Items from a dataset
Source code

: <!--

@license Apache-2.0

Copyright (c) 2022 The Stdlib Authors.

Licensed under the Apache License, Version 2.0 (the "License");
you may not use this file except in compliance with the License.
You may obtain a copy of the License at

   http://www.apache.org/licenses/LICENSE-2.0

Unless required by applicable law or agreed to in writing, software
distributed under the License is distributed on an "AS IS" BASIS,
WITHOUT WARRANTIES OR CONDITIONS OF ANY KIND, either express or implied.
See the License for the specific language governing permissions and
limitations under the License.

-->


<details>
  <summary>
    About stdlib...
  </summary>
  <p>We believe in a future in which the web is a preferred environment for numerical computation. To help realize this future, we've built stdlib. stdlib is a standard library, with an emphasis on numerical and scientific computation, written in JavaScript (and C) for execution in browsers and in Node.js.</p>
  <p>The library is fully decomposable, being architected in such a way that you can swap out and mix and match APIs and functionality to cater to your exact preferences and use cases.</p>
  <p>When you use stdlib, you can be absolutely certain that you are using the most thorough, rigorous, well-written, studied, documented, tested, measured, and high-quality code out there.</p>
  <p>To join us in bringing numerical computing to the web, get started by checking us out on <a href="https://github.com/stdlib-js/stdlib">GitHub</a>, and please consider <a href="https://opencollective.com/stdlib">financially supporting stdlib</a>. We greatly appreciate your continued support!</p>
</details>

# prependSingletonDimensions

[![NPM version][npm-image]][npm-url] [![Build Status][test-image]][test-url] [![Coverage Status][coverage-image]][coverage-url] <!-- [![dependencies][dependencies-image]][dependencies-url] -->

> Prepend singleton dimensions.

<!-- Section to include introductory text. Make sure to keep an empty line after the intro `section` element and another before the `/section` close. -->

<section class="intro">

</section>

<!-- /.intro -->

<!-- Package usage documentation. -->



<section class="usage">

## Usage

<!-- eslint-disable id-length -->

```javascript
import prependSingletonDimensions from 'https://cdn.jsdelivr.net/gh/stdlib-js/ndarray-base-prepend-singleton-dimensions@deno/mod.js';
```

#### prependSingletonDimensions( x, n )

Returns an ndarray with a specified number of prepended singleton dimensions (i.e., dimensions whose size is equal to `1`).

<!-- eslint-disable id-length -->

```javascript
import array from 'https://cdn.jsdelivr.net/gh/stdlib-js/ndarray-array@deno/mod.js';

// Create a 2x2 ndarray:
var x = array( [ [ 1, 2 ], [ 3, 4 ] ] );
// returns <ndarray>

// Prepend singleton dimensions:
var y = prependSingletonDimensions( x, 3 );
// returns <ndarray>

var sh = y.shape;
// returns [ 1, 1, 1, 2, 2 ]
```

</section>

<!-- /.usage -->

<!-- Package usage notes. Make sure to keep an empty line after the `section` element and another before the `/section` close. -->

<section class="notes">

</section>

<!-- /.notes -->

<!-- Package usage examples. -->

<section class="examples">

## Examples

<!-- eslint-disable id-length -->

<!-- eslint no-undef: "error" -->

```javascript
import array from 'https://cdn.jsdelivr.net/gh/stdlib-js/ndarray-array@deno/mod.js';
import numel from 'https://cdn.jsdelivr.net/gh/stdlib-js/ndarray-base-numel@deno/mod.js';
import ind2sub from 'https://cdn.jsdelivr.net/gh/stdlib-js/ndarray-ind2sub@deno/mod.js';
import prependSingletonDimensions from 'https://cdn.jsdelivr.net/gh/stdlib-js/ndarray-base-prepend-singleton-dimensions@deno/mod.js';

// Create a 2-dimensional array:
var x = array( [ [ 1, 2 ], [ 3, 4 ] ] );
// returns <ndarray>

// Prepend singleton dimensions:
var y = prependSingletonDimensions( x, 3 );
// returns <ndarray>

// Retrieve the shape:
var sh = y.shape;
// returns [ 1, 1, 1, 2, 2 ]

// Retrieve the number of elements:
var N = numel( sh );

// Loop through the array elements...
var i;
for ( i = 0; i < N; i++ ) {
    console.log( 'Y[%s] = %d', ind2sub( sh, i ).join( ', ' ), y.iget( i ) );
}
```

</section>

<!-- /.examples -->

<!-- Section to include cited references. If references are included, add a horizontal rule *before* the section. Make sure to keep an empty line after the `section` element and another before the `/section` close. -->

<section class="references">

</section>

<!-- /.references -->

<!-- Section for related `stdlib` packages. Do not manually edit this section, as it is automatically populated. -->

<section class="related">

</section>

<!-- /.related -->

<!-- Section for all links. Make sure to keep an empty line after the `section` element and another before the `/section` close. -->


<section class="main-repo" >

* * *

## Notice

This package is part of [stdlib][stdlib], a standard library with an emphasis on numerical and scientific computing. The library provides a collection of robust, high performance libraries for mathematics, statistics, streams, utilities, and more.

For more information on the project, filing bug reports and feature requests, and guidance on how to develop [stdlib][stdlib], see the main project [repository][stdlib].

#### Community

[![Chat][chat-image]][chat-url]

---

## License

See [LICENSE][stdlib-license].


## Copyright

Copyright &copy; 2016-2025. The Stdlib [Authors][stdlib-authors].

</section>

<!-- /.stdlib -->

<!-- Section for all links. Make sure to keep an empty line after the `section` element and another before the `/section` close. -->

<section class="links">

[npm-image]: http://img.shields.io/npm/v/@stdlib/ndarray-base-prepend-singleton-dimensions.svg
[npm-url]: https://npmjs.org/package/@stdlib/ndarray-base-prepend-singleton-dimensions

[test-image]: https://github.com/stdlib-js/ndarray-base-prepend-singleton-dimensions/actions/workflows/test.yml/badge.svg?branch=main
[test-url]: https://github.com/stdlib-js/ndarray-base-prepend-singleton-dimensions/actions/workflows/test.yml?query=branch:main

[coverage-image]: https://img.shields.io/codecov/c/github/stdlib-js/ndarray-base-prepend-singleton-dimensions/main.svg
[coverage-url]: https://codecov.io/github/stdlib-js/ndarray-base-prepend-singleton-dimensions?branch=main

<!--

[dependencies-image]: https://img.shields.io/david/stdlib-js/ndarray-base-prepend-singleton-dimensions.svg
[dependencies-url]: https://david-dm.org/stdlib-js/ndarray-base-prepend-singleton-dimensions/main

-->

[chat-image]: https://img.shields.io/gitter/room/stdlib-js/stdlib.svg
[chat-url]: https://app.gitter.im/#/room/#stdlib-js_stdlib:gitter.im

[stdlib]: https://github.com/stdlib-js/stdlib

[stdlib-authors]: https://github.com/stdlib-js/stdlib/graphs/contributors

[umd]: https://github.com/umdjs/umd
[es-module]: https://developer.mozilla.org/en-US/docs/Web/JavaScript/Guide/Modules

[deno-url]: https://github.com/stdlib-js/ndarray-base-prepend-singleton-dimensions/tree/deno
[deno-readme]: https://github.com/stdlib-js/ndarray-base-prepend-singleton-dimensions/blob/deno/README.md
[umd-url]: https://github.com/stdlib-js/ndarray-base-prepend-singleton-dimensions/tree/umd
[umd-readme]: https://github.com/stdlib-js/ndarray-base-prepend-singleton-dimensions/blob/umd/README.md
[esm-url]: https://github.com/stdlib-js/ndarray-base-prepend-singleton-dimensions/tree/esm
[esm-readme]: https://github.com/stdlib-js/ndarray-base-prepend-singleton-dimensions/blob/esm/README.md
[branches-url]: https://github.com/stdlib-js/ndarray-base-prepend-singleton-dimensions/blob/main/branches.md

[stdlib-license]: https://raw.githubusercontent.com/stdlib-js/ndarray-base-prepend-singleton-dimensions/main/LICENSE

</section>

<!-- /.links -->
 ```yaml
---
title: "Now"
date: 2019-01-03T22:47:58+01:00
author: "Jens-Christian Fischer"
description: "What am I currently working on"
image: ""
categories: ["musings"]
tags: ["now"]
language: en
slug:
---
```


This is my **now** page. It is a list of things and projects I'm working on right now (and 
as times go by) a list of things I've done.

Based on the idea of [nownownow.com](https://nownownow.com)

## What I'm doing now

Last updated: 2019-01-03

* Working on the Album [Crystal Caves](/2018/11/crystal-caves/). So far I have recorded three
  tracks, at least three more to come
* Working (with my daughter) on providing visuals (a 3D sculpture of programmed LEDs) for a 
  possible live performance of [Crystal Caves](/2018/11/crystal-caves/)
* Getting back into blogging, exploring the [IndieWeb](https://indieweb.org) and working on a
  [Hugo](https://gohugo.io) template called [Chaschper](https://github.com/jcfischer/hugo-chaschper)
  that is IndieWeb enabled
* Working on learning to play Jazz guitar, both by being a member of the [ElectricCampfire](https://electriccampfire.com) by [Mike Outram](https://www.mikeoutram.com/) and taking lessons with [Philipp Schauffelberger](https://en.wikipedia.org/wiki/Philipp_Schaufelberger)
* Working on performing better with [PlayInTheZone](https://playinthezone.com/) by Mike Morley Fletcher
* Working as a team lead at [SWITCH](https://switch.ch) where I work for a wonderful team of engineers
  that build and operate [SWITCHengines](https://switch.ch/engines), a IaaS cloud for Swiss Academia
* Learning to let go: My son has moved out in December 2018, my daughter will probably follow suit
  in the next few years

Exercise details
Filter the entries above down to the lines containing the word "chat".

Output for this exercise
[![Chat][chat-image]][chat-url]
[chat-image]: https://img.shields.io/gitter/room/stdlib-js/stdlib.svg
[chat-url]: https://app.gitter.im/#/room/#stdlib-js_stdlib:gitter.im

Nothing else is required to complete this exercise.